Source records
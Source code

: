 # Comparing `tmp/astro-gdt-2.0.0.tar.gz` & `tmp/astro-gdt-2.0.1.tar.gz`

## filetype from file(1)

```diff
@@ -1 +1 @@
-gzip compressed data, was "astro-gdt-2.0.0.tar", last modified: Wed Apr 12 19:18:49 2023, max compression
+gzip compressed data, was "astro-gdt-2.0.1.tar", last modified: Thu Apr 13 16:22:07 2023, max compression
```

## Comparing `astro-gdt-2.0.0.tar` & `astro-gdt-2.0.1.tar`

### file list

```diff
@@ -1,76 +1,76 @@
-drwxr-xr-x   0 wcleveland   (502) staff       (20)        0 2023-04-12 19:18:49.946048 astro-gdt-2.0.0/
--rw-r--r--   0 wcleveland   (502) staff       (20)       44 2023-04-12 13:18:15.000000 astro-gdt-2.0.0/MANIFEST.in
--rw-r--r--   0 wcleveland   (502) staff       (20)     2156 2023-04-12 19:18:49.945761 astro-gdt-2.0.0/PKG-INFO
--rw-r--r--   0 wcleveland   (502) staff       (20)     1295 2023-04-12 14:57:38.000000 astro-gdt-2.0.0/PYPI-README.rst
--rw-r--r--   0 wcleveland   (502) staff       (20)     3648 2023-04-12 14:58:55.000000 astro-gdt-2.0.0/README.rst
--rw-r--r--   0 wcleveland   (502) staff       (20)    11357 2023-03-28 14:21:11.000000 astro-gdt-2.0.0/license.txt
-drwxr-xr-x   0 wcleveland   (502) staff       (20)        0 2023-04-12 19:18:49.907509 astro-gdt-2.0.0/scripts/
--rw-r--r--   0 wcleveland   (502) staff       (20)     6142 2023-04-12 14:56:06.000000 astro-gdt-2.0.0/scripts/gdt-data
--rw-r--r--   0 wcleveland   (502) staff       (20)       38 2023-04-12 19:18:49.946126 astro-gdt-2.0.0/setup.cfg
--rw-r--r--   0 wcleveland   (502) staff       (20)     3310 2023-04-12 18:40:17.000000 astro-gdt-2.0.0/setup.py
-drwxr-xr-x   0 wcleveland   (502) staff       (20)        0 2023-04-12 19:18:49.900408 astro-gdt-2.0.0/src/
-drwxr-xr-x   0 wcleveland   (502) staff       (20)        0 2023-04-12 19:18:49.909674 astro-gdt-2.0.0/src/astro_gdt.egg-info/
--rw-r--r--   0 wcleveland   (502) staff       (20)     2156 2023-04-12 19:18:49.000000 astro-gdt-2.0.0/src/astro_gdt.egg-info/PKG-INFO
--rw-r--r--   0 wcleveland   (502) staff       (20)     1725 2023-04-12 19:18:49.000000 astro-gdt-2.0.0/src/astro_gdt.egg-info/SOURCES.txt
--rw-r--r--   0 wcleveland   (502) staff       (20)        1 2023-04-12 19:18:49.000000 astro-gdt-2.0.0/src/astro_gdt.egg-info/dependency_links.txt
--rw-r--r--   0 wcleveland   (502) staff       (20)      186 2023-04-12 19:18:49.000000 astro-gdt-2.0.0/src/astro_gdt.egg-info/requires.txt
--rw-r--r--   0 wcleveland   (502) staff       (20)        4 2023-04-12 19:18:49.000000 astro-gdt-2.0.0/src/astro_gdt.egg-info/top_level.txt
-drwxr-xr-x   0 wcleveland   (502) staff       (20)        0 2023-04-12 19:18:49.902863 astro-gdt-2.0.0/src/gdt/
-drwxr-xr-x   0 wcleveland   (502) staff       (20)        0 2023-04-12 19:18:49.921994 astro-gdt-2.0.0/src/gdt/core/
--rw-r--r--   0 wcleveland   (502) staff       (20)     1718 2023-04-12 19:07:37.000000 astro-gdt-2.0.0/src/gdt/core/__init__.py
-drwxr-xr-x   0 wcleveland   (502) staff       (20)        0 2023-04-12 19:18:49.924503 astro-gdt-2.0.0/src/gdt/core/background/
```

» **Problem to work on**: Count every line of the entries that holds the string "modified". Please answer with the count alone.

» **Solution to this exercise**: 2